More recently, in a different way, as the consequences of this era of monetary policy dominance is becoming more obvious – zero to negative interest rates, massive build up of central bank balance sheets due to holdings of government debt – it is clear the there is no major push back coming from central bankers, the financial markets and citizens for fiscal policy to become the dominance policy tool.

I have reported in the past how central bankers are now increasingly calling for the neoliberal bias against fiscal policy to be reversed.

Former Bank of England governor, Mark Carney told the Financial Times in January this year (Source) that:

central banks were running out of the ammunition needed to combat a downturn … Mr Carney echoed other central bankers, such as the European Central Bank’s Mario Draghi and his successor, Christine Lagarde, in recommending that governments consider fiscal policy tools, such as tax cuts or public spending increases when tackling a downturn.

The current RBA governor has repeatedly demanded that that Treasurer abandon the Australian government’s obsession with pursuing a fiscal surplus.

These are all examples of central banks being significantly involved in the political process and compromises any hint that they are ‘independent’ of that process.

(viii) Guardian-eko artikulua

The most important contribution of the UK Guardian article

As noted in the Introduction, most of Howard Davies’ article was forgettable.

However, at one point he comments on the appointment of Madame Lagarde to the helm of the ECB saying:

In the eurozone, a similarly neutral choice emerged as Draghi’s successor and a change in the ECB’s status would require a new EU treaty. The chances of that are vanishingly small. EU leaders show no indication of taking the risk of opening up the constitution to further referendums, as would be necessary in some countries.

How is that for a statement from an ‘insider’ about the way the EU works.

He admits that the EU elites would not dare open up the Treaty to a vote by the people, because they know, as they did before the third stage of the Maastricht process was ratified, that the people would not support their neoliberal contrivance.

So, better to stick to the script that the Treaty is sacrosanct and that there is no prospect of reform.

Game, set and match.

This is exactly the end that Jacques Delors and his gang sought when they drafted the current Treaty and what the European Commission sought when they bulldozed the Treaty of Lisbon through after sensing the ‘democratic’ voice (in Denmark and France, for example) would not support their ambitions.

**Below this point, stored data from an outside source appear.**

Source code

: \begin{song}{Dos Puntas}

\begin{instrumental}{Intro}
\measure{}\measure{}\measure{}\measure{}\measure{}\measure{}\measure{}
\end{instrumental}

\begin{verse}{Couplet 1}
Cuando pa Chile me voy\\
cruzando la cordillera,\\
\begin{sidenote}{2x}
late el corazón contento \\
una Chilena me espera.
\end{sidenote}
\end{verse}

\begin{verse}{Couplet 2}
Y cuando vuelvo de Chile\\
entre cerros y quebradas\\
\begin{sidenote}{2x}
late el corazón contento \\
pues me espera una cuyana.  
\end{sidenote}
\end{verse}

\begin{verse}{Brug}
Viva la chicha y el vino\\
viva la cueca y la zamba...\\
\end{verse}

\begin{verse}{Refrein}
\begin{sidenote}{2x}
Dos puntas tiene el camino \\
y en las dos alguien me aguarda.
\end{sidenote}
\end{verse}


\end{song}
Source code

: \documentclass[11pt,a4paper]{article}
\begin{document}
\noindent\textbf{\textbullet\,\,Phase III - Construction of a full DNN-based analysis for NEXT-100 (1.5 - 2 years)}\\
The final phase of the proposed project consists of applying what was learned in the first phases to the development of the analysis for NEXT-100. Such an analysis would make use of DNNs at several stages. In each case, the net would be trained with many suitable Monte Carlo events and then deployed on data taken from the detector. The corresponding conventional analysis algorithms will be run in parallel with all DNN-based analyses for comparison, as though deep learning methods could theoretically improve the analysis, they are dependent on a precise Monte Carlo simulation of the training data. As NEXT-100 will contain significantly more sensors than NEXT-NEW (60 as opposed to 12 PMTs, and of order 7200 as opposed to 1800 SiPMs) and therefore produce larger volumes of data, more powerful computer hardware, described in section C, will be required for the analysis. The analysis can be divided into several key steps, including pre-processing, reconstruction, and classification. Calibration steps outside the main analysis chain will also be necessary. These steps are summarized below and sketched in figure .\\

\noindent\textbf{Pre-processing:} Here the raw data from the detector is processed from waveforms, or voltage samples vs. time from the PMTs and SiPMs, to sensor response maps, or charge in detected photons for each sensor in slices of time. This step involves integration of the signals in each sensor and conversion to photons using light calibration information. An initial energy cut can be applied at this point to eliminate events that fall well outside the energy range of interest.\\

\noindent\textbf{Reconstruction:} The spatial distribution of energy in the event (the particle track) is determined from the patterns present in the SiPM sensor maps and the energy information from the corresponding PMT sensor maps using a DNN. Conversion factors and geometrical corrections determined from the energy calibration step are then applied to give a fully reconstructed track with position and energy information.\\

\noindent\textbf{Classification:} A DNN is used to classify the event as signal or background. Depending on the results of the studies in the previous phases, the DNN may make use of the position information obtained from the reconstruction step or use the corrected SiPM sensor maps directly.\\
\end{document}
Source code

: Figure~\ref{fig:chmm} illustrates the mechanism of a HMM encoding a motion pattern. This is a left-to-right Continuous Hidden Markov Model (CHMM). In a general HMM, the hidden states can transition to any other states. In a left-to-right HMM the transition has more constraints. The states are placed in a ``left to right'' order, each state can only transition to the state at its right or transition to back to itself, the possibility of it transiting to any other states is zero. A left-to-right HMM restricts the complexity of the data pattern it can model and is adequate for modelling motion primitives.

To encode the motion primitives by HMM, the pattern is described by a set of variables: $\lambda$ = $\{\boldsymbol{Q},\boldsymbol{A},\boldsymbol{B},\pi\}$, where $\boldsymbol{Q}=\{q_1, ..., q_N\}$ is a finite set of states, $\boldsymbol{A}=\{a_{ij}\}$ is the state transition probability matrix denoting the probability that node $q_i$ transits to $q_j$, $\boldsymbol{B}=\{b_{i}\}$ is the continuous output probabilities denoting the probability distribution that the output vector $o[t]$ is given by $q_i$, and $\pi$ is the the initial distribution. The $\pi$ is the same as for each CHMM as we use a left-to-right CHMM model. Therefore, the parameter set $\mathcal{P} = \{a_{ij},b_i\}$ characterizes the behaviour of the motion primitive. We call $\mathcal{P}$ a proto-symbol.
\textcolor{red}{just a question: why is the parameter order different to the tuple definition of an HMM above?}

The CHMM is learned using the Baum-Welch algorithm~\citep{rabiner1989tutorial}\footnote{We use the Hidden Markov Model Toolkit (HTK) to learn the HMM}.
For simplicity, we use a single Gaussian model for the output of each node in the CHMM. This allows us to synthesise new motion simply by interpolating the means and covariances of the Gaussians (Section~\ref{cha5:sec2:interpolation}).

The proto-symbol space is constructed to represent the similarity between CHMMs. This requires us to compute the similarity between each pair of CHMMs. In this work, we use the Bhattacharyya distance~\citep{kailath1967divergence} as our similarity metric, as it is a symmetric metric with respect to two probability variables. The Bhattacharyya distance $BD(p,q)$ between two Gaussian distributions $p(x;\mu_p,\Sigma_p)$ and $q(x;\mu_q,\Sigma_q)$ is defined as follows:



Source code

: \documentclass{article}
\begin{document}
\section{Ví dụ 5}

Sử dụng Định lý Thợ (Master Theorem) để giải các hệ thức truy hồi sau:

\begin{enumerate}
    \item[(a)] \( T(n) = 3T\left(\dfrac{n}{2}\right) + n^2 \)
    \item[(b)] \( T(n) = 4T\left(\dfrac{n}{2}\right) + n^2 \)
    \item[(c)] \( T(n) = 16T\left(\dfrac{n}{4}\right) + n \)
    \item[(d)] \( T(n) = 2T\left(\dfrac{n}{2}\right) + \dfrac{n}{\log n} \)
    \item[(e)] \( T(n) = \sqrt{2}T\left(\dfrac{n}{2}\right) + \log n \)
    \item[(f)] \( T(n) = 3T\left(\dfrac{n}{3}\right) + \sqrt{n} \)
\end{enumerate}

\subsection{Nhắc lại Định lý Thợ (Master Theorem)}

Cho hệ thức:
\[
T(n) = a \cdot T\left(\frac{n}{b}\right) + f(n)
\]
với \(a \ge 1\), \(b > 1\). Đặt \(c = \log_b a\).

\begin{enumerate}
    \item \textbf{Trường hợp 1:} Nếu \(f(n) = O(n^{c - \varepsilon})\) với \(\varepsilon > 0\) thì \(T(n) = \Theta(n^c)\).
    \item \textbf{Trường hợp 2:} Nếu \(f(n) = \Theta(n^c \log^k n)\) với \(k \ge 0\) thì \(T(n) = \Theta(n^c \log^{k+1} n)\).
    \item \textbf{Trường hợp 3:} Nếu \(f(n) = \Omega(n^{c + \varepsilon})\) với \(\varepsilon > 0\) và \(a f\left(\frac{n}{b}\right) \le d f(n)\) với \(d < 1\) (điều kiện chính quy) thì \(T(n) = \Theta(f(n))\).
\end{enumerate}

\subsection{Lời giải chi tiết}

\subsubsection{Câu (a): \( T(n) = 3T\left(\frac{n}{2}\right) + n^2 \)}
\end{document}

Yet, I see on Twitter and in other media, a relentless event schedule held by Europhile progressives where the latest ‘reform’ proposal is aired and lots of self-congratulatory Tweets espouse a new future for Europe.

Meanwhile back at the ranch – the reform prospects are “vanishingly small”.


Not a lot for a progressive person to look forward to in these sorts of discussions.

But we should be ever vigilant because some ‘socialist’ or Labour Party type here or in Britain or elsewhere will propose yet another ‘fiscal rule’ that elevates so-called ‘independent’ central banks to the top of the decision making hierarchy and grant the banks veto power over the elected treasury or finance minister.

That is exactly what the failed British Labour Party ‘Fiscal Credibility Rule’ actually intended. I hope the advisors who came up with that nonsense never get their foot in the policy making door in that nation again.